> [Work order]
Copy the data exactly; pictures stay out of the copy.

Dataset entries:
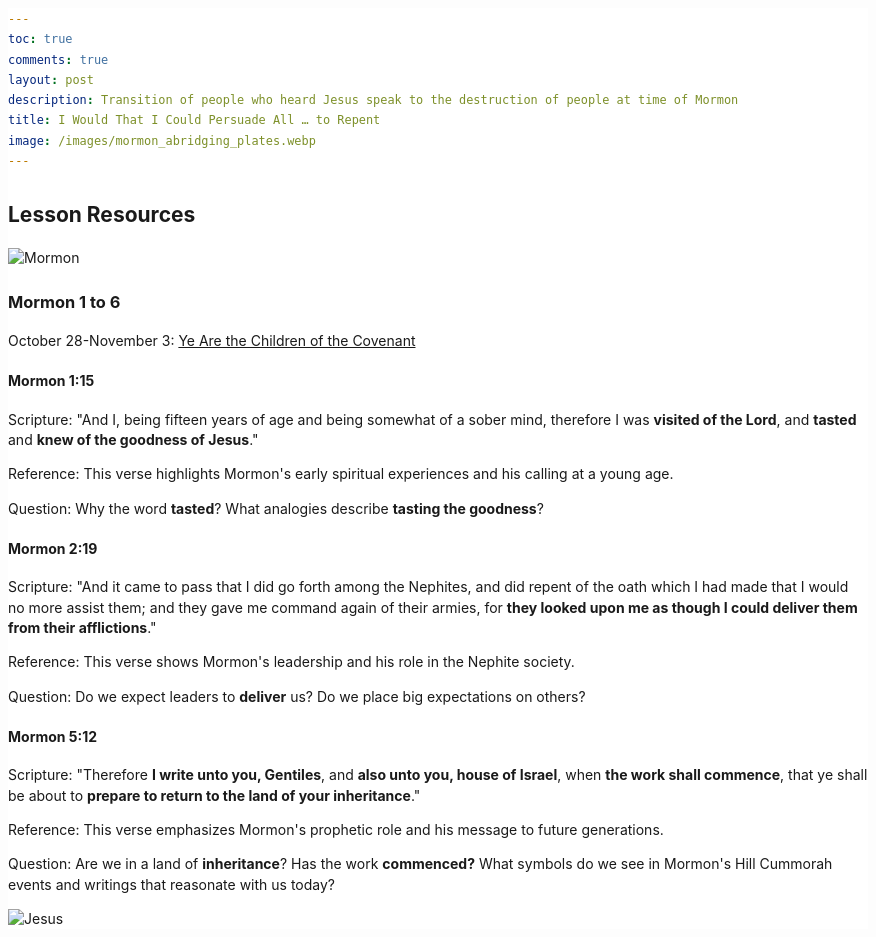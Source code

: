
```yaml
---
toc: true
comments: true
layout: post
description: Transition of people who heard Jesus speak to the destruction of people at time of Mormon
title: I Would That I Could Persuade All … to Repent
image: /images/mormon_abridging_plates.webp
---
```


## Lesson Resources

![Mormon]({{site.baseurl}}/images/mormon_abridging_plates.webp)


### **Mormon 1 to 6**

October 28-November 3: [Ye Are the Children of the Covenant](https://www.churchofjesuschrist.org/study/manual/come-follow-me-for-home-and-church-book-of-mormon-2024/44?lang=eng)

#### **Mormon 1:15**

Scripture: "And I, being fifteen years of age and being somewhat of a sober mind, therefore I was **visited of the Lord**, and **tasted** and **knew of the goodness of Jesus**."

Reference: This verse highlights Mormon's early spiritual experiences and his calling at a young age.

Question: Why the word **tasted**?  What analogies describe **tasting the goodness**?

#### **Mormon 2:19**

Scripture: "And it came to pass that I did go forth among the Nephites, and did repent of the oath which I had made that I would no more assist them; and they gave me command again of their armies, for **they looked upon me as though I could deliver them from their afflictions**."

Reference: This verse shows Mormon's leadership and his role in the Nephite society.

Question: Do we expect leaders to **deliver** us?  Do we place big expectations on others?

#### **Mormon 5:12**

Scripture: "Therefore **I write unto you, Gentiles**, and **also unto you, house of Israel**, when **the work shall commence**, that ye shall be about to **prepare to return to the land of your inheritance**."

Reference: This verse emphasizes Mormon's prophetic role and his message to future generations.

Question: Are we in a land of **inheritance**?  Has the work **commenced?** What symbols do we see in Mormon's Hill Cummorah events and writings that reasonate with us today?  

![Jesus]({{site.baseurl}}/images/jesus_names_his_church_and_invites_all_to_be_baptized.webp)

> [Written answer]
Source code

:
```yaml
---
toc: true
comments: true
layout: post
description: Transition of people who heard Jesus speak to the destruction of people at time of Mormon
title: I Would That I Could Persuade All … to Repent
image: /images/mormon_abridging_plates.webp
---
```


## Lesson Resources

![Mormon]({{site.baseurl}}/images/mormon_abridging_plates.webp)


### **Mormon 1 to 6**

October 28-November 3: [Ye Are the Children of the Covenant](https://www.churchofjesuschrist.org/study/manual/come-follow-me-for-home-and-church-book-of-mormon-2024/44?lang=eng)

#### **Mormon 1:15**

Scripture: "And I, being fifteen years of age and being somewhat of a sober mind, therefore I was **visited of the Lord**, and **tasted** and **knew of the goodness of Jesus**."

Reference: This verse highlights Mormon's early spiritual experiences and his calling at a young age.

Question: Why the word **tasted**?  What analogies describe **tasting the goodness**?

#### **Mormon 2:19**

Scripture: "And it came to pass that I did go forth among the Nephites, and did repent of the oath which I had made that I would no more assist them; and they gave me command again of their armies, for **they looked upon me as though I could deliver them from their afflictions**."

Reference: This verse shows Mormon's leadership and his role in the Nephite society.

Question: Do we expect leaders to **deliver** us?  Do we place big expectations on others?

#### **Mormon 5:12**

Scripture: "Therefore **I write unto you, Gentiles**, and **also unto you, house of Israel**, when **the work shall commence**, that ye shall be about to **prepare to return to the land of your inheritance**."

Reference: This verse emphasizes Mormon's prophetic role and his message to future generations.

Question: Are we in a land of **inheritance**?  Has the work **commenced?** What symbols do we see in Mormon's Hill Cummorah events and writings that reasonate with us today?  

![Jesus]({{site.baseurl}}/images/jesus_names_his_church_and_invites_all_to_be_baptized.webp)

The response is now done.